Delia's Gift (Delia 3) - Page 73

“My cousin, how else? I called him to ask how you were doing. Didn’t he tell you?”

“No.”

“I wondered why you didn’t call me. Have you been given your car yet?”


No.”

“Don’t worry about it. I’ll send a car for you. It’s time you got out, got back on your feet, Delia. Put some color in those cheeks. If everyone sees you depressed and sad all the time, they will think you really are mentally disturbed.”

“Is that what Señor Bovio thinks?”

“Who cares what he thinks? Are you going to come or not?”

Perhaps Fani was right, I thought. Perhaps I should try to improve, not only my mental state but my looks. Moping about like this did me no good. How would I ever get back on my feet and fight for my son? And then there was the wonderful possibility of seeing Edward. He would know what I should do.

“Yes, I’ll come,” I said.

“Great. Don’t worry about anything. I have clothes for you, too. I don’t want you dressing like some old lady. Just bring yourself. I’ll have you picked up Friday at noon. My last class is at one, so I’ll be at my apartment by the time you arrive.” She laughed. “It’ll be like a resurrection, the resurrection of Delia Yebarra. I love it.”

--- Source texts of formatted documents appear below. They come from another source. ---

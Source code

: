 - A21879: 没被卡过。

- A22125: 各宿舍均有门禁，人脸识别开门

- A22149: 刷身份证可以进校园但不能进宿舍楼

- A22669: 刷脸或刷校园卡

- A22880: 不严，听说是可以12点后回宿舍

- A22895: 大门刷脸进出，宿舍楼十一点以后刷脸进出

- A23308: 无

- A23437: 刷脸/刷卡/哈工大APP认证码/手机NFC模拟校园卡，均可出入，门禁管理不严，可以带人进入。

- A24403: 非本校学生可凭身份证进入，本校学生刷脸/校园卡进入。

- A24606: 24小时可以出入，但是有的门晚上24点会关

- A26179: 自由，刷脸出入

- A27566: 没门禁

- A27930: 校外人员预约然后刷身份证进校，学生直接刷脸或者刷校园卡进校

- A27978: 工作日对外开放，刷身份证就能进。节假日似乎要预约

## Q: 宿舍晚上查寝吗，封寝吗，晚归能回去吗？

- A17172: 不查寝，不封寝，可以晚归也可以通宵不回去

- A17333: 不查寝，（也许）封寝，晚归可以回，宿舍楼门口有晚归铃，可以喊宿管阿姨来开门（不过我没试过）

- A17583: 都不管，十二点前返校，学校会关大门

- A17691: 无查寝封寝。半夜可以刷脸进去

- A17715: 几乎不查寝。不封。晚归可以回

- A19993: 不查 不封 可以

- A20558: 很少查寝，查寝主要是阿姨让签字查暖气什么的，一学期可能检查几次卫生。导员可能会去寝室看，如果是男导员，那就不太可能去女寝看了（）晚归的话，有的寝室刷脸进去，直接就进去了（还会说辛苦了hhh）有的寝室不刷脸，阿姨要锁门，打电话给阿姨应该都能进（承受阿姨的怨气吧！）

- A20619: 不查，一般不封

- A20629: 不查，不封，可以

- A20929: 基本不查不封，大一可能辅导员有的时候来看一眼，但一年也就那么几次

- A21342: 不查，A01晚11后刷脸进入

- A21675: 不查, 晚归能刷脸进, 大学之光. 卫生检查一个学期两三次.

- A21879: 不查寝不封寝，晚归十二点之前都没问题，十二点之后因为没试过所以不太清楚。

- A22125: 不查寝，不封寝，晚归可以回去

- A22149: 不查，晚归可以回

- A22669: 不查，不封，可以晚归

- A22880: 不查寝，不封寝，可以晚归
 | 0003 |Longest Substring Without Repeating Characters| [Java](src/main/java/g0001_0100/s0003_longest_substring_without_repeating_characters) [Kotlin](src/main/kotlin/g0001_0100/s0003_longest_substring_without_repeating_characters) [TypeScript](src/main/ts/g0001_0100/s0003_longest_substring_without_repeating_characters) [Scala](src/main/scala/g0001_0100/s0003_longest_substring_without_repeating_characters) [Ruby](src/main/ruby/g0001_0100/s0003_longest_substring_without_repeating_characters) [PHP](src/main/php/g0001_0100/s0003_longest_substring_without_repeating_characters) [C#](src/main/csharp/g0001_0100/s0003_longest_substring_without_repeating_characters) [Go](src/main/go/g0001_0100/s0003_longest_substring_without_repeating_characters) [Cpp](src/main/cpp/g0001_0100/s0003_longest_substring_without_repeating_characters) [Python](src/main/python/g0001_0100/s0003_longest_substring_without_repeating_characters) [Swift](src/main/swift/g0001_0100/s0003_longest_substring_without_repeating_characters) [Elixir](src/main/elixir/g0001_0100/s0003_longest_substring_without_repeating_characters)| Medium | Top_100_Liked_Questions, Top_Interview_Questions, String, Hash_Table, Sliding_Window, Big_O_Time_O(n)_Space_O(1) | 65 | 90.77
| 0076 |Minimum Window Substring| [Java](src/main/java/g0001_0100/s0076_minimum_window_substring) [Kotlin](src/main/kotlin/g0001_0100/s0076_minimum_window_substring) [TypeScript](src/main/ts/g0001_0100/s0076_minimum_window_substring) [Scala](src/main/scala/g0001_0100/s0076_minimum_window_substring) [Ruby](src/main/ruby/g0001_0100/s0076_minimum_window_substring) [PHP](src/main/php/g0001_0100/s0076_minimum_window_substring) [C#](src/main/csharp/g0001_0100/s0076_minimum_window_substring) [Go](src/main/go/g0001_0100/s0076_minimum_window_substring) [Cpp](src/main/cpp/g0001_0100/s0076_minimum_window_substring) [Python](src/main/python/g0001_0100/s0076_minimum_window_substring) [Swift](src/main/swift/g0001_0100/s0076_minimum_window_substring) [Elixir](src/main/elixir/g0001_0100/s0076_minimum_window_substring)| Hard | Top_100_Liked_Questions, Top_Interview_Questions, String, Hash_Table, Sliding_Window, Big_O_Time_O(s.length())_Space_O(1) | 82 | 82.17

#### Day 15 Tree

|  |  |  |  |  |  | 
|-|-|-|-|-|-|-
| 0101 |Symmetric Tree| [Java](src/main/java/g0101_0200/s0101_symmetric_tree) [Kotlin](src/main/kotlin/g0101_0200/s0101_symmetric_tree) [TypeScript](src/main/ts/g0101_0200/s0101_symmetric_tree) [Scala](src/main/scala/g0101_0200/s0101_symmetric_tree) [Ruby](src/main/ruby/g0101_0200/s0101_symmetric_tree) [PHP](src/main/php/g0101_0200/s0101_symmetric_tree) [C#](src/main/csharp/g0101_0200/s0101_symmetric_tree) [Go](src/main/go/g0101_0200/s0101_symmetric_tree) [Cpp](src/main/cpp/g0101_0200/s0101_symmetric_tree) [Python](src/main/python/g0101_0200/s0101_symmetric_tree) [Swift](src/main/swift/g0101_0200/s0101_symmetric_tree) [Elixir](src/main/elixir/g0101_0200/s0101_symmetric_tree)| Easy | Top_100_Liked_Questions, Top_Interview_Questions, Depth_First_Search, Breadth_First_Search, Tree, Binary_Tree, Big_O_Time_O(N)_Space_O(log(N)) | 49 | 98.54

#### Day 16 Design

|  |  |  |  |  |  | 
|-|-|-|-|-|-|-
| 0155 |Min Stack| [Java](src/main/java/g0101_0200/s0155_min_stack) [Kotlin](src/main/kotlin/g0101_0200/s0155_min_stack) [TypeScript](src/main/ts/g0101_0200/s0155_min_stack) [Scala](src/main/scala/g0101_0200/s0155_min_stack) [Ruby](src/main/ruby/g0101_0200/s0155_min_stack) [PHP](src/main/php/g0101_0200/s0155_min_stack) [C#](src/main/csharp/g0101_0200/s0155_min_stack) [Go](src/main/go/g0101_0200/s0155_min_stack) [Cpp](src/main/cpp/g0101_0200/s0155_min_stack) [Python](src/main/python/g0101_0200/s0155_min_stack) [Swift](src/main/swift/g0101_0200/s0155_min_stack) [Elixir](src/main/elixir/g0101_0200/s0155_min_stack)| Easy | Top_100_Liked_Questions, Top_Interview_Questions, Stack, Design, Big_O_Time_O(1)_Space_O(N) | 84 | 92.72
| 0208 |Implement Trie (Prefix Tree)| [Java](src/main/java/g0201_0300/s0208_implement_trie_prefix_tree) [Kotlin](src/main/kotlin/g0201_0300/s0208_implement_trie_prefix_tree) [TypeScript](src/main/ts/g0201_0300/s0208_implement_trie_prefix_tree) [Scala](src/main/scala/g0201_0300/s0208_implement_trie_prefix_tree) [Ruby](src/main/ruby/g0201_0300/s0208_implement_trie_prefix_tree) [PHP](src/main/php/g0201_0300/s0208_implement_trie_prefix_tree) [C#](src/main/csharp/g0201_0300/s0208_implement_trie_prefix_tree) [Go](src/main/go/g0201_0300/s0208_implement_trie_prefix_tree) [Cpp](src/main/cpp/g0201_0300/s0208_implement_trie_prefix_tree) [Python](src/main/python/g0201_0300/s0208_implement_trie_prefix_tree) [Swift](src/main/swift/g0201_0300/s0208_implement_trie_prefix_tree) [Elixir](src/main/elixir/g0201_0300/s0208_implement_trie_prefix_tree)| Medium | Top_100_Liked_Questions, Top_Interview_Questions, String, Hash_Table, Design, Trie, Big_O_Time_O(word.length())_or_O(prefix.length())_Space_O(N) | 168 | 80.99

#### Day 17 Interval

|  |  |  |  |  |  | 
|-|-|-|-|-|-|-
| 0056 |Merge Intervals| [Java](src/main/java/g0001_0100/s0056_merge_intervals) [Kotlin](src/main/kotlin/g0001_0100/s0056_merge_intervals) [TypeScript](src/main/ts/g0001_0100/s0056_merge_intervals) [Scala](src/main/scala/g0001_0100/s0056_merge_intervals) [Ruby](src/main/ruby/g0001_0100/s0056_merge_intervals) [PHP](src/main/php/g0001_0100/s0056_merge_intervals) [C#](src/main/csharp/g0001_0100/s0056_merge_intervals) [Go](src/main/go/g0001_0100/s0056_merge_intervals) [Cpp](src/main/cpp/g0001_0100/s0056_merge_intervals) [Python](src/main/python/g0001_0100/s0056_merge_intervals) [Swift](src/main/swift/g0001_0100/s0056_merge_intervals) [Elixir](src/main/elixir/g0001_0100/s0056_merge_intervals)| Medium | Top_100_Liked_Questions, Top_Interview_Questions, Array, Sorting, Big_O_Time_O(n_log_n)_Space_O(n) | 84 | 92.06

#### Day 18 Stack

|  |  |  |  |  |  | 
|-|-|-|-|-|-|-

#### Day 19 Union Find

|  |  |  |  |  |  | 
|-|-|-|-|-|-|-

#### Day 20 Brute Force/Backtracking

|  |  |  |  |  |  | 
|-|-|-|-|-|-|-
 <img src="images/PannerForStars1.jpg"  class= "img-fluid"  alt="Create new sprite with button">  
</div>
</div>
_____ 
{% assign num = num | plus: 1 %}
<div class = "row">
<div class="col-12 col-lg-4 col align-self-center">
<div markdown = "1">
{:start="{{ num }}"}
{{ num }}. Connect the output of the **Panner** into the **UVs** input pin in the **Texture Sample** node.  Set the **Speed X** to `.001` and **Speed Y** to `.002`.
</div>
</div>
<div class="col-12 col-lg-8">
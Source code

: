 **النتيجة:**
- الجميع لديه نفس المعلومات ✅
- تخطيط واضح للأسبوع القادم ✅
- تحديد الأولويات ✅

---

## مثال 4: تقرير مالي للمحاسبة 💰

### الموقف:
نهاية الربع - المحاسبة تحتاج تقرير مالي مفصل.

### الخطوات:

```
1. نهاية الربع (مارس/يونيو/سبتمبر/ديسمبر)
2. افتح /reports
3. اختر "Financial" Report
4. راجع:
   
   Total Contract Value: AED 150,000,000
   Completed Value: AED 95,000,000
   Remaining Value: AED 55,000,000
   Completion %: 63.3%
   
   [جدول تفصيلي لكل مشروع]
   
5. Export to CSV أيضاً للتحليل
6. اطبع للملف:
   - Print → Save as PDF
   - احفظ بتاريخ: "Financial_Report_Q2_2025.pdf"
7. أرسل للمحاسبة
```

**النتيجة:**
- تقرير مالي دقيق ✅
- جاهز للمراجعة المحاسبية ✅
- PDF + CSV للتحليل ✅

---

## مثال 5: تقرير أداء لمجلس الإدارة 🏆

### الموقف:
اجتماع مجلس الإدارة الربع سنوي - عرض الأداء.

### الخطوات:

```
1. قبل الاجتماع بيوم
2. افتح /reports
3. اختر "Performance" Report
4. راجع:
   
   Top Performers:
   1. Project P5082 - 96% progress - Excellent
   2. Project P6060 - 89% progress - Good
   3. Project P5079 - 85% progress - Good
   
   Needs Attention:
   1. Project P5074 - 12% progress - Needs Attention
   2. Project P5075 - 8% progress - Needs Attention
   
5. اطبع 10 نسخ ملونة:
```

I nodded to myself. She still enjoyed running everyone else’s life, but for now, I didn’t care. Maybe she would do better at running my life than I obviously had been doing.

After I hung up, I marched down to Señor Bovio’s office to tell him about Fani’s invitation. He shrugged, barely looking at me.

“You’re free to go anywhere you wish, Delia. Where is the application for the school?”

“I’ll give it to you later, señor.”

“Good. I just arranged for your money’s release. You can write a check anytime. See,” he said, “I knew you would realize it’s all for the best. You have your whole life ahead of you. And Adan has his.”

It was on the tip of my tongue to correct him, to say he was not Adan. He was Adan Jr. But I just nodded and left him.

Later, I did give him the application when I joined him for dinner. He was in such a good mood that I felt guilty for being even slightly depressed. A part of me wanted me to hate him for what he was doing and what he had done, but another part of me continued to see his resurrection, too. And then I thought that Mrs. Newell wouldn’t be there forever. In fact, she probably wouldn’t be there much longer. I would wait her out. Things would be very different then. He would realize how important a mother was to a child, and didn’t he want the best for his grandson?

As Abuela Anabela used to say, con paciencia, se gana el cielo. With patience, you can win heaven. And that’s what Adan Jr. was to me, heaven.

Nevertheless, the waiting was difficult. Mrs. Newell did not agree to another visit after dinner. She said the baby was too fragile to be disturbed. She thought it was a mistake to start any visits this soon. It did me no good before to point out that I was his mother and not a visitor, so I didn’t even mention it.

I retreated to my room and tried to occupy my mind with thoughts about Edward and the weekend in Los Angeles, but nothing could stop me from breaking into tears every few hours. I was happy to fall asleep, but I woke up in the middle of the night because I thought I heard a baby’s cry. I listened hard, but it was very quiet. Could I have wanted so much to hear Adan Jr.’s voice that I imagined it, or could I somehow have heard him, even this far away?

I got out of bed, put on my robe and my slippers, and tiptoed out, down the hallway to the stairs. The house was always kept dimly lit. I stood at the foot of the stairway, listening hard. I did hear a baby’s cry. I wasn’t imagining it. Slowly, I climbed the stairs and then paused at the top. It was just as dimly lit up there. I listened again. Now I was positive I heard the baby crying. Why wasn’t Mrs. Newell attending to him? I inched my way along the shadowy hallway wall and saw that the door to Adan’s room was open. It was as dark in there as it was in the hallway.

Of course, I expected Mrs. Newell to leap out at me at any moment, but I continued to the room. When I looked inside, I froze. Sitting beside the crib, Señor Bovio, in his robe and slippers, had his head in his hands and was sobbing softly. Adan Jr. moved his arms and cried. Just as I started into the room, Mrs. Newell appeared, coming from the bathroom. She was in a nightgown, but there was something very different about her. She looked as if she were in a daze until she felt my presence and turned sharply to look at me.

“What’s wrong?” I asked. “Has something happened to my baby?”

“It’s none of your business,” she said, and closed the door in my face.

All I could do was stand there, terrified, my whole body shaking. Adan Jr.’s crying stopped, and it was silent, so silent I could hear the thumping of my own panic-stricken heart.

“Please, let me see him!” I cried, and knocked on the door. I might have been there for minutes, I wasn’t sure, but suddenly the door opened, and Mrs. Newell, now back in her uniform, stepped out.

I backed away.

She closed the door behind her.

“What is it? Why is Señor Bovio crying? Why was Adan Jr. crying so hard?”